Jokowi: Jangan intervensi eksekusi mati

ATA

This is AI generated summarization, which may have errors. For context, always refer to the full article.

Jokowi: Jangan intervensi eksekusi mati
Menlu Retno katakan tindakan Brasil tak dapat diterima karena langgar Konvensi Wina.

 

 

JAKARTA, Indonesia — Presiden Joko “Jokowi” Widodo, Selasa, 24 Februari, kembali menegaskan posisinya tentang hukuman mati, beberapa hari setelah calon Duta Besar RI untuk Brasil ditolak oleh Presiden Brasil Dilma Rousseff.

“Jumat malam saya dikabari mengenai kejadian credential dari Bu Menteri Luar Negeri, dan saya perintahkan Pak Dubes kita di Brasil ditarik ke tanah air,” kata Jokowi kepada wartawan di Istana Merdeka, Selasa.

“Pertama yang perlu saya sampaikan secara tegas, bahwa jangan ada yang intervensi masalah eksekusi mati karena itu adalah kedaulatan hukum kita. Kedaulatan politik kita. Dan hukum positif kita ada mengenai hukuman mati ini,” tegas Jokowi.

“Masalah Brasil kenapa saya tarik, karena ini adalah masalah kehormatan negara, kehormatan bangsa. Buat saya itu masalah besar,” lanjut Jokowi.

Sebelumnya, pada Jumat, 20 Februari, pemerintah Indonesia memanggil pulang Duta Besar untuk Brasil Toto Riyanto setelah Presiden Dilma Rousseff menolak menerima surat kepercayaan.  

Jokowi mengakui bahwa sebelumnya ia menerima telepon dari Presiden Rousseff terkait warganya yang terancam hukuman mati di Indonesia. Ia juga menerima permintaan keringanan dan pengampunan dari Presiden Prancis. Namun Jokowi kembali menekankan bahwa perihal eksekusi mati adalah “masalah kehormatan dan martabat bangsa”.

Jangan ada yang intervensi masalah eksekusi mati karena itu adalah kedaulatan hukum kita. Kedaulatan politik kita.

“Kita ingin hubungan baik, bersahabat baik dengan negara manapun. Tapi kalau kejadian seperti, kita tegas mesti tarik,” ungkapnya. 
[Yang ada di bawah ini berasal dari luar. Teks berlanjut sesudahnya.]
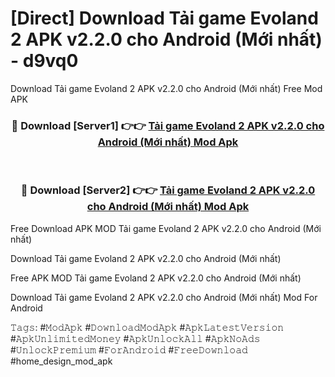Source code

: # [Direct] Download Tải game Evoland 2 APK v2.2.0 cho Android (Mới nhất) - d9vq0
Download Tải game Evoland 2 APK v2.2.0 cho Android (Mới nhất) Free Mod APK

<div align="center">
<h3>🔴 Download [Server1] 👉👉 <a href="https://apk-comot.site?title=Tải_game_Evoland_2_APK_v2.2.0_cho_Android_(Mới_nhất)">Tải game Evoland 2 APK v2.2.0 cho Android (Mới nhất) Mod Apk</a></h3><br>

<h3>🔴 Download [Server2] 👉👉 <a href="https://apk-comot.site?title=Tải_game_Evoland_2_APK_v2.2.0_cho_Android_(Mới_nhất)">Tải game Evoland 2 APK v2.2.0 cho Android (Mới nhất) Mod Apk</a></h3>
</div>


Free Download APK MOD Tải game Evoland 2 APK v2.2.0 cho Android (Mới nhất)

Download Tải game Evoland 2 APK v2.2.0 cho Android (Mới nhất) 

Free APK MOD Tải game Evoland 2 APK v2.2.0 cho Android (Mới nhất) 

Download Tải game Evoland 2 APK v2.2.0 cho Android (Mới nhất) Mod For Android

𝚃𝚊𝚐𝚜: #𝙼𝚘𝚍𝙰𝚙𝚔 #𝙳𝚘𝚠𝚗𝚕𝚘𝚊𝚍𝙼𝚘𝚍𝙰𝚙𝚔 #𝙰𝚙𝚔𝙻𝚊𝚝𝚎𝚜𝚝𝚅𝚎𝚛𝚜𝚒𝚘𝚗 #𝙰𝚙𝚔𝚄𝚗𝚕𝚒𝚖𝚒𝚝𝚎𝚍𝙼𝚘𝚗𝚎𝚢 #𝙰𝚙𝚔𝚄𝚗𝚕𝚘𝚌𝚔𝙰𝚕𝚕 #𝙰𝚙𝚔𝙽𝚘𝙰𝚍𝚜 #𝚄𝚗𝚕𝚘𝚌𝚔𝙿𝚛𝚎𝚖𝚒𝚞𝚖 #𝙵𝚘𝚛𝙰𝚗𝚍𝚛𝚘𝚒𝚍 #𝙵𝚛𝚎𝚎𝙳𝚘𝚠𝚗𝚕𝚘𝚊𝚍 #home_design_mod_apk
Presiden Brasil Dilma Rousseff menolak menerima credential (surat kepercayaan Duta Besar) Toto sebagai bagian dari protes terhadap eksekusi warga negaranya.

“Kami pikir perubahan situasi penting untuk memperjelas keadaan hubungan Indonesia dan Brasil,” kata Rouseff, Jumat, 20 Februari.

Marco Archer Cardoso Moreira, yang ditangkap tahun 2003 dalam upaya menyelundupkan 13,4 kilogram kokain, menjalani hukuman mati di LP Nusa Kambangan pada 18 Januari 2015. Pengajuan grasi dari Rouseff ditolak oleh Jokowi.

Warga Brasil lainnya, Rodrigo Gularte, kini sedang menanti eksekusi yang belum jelas jadwalnya karena menyelundupkan 6 kilogram kokain pada tahun 2004. Keluarga Gularte telah minta pengampunan dari pemerintah Indonesia. Ini pun ditolak oleh pemerintah.

Kejaksaan Agung sebelumnya menyatakan Gularte, 39 tahun, mengalami gangguan jiwa, berdasarkan laporan awal dari seorang psikiater dan surat dari Kepala Lembaga Pemasyarakatan (LP) Nusakambangan.

Menlu: Langgar Konvensi Wina, tindakan Brasil tak dapat diterima

Menteri Luar Negeri Retno Marsudi menyesalkan langkah yang diambil Presiden Brasil dan melayangkan protes keras atas penolakan Duta Besar RI untuk Brasil.

“Apa yang dilakukan oleh Brasil merupakan sesuatu yang tidak dapat diterima oleh Indonesia dan sangat bertentangan dengan apa yang diatur oleh Konvensi Wina,” tutur Retno di Istana Merdeka, setelah Jokowi menyampaikan pernyataan persnya.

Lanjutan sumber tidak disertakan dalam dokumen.